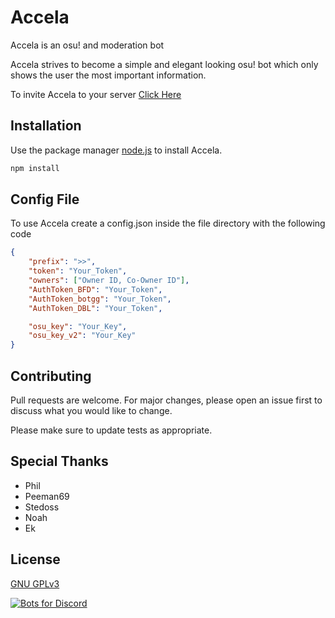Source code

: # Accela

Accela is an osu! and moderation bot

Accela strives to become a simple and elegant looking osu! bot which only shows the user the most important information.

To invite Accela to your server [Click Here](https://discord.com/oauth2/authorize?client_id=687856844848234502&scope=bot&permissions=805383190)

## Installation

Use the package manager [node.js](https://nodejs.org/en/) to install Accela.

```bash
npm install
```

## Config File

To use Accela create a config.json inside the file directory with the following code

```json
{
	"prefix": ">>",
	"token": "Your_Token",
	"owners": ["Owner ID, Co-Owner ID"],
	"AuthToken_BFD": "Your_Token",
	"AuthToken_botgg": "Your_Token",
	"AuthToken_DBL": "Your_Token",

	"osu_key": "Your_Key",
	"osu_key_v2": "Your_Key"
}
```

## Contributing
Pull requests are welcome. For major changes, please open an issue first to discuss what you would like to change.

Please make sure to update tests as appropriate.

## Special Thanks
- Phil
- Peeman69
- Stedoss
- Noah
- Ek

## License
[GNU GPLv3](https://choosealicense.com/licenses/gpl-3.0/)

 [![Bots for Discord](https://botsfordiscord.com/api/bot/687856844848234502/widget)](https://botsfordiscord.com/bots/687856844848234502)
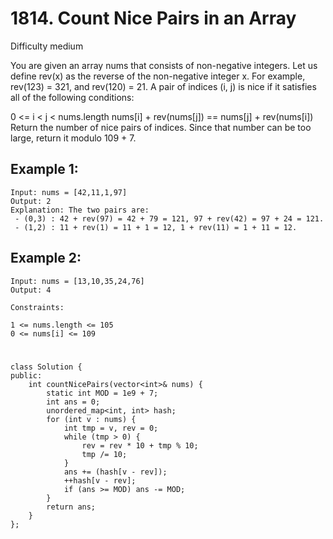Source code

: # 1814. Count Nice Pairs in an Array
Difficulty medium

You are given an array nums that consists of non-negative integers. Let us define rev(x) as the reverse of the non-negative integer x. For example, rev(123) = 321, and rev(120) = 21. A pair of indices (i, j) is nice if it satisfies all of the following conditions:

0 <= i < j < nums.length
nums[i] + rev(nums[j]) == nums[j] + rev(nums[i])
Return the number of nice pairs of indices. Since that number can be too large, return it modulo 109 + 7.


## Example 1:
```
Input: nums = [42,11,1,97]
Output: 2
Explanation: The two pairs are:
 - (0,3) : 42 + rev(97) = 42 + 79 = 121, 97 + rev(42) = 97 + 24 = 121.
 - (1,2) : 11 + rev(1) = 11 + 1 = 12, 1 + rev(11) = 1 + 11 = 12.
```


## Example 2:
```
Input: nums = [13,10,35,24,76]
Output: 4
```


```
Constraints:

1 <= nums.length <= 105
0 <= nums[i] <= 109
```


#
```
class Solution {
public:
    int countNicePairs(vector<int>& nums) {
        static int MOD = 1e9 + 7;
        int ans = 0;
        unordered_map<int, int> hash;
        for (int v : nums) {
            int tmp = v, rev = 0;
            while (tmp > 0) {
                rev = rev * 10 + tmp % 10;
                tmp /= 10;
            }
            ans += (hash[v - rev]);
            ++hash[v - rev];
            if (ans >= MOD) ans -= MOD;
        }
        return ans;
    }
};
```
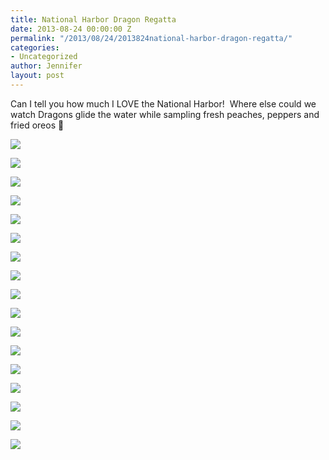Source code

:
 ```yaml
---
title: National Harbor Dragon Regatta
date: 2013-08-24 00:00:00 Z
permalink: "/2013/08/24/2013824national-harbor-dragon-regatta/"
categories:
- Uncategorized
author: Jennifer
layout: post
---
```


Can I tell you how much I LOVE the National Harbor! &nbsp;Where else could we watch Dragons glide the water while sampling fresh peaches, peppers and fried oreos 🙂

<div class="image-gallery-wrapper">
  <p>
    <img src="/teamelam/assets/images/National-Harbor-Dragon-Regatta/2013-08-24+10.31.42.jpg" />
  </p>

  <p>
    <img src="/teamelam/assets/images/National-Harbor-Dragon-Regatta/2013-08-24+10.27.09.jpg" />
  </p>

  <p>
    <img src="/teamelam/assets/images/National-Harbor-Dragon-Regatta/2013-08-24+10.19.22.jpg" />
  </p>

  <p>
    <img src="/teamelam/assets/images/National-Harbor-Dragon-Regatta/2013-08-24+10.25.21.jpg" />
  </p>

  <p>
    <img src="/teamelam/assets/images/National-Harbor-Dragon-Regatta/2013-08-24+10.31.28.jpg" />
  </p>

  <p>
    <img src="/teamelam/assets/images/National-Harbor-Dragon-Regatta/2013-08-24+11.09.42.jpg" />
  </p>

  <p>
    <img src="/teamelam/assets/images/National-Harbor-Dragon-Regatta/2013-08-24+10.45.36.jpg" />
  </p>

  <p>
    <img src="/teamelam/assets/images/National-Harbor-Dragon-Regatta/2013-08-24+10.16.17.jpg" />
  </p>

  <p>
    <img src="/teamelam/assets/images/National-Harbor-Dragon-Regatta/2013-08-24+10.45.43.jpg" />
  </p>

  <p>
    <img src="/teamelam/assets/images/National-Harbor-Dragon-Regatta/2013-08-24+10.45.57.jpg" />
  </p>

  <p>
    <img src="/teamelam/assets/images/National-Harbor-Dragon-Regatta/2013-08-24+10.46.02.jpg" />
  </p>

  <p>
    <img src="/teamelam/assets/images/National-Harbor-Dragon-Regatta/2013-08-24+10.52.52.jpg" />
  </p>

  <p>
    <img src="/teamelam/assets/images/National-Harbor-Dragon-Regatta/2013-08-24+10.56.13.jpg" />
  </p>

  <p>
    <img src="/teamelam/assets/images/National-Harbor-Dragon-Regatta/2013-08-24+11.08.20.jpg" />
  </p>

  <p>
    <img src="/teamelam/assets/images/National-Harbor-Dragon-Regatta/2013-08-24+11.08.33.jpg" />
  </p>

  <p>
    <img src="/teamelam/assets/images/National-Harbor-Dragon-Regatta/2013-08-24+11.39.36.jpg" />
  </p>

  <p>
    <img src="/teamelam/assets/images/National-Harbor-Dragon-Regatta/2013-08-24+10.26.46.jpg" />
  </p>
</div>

> The task: Search the entries for the string "https" and return each line where it turns up.

> Answer:
To invite Accela to your server [Click Here](https://discord.com/oauth2/authorize?client_id=687856844848234502&scope=bot&permissions=805383190)
Use the package manager [node.js](https://nodejs.org/en/) to install Accela.
[GNU GPLv3](https://choosealicense.com/licenses/gpl-3.0/)
 [![Bots for Discord](https://botsfordiscord.com/api/bot/687856844848234502/widget)](https://botsfordiscord.com/bots/687856844848234502)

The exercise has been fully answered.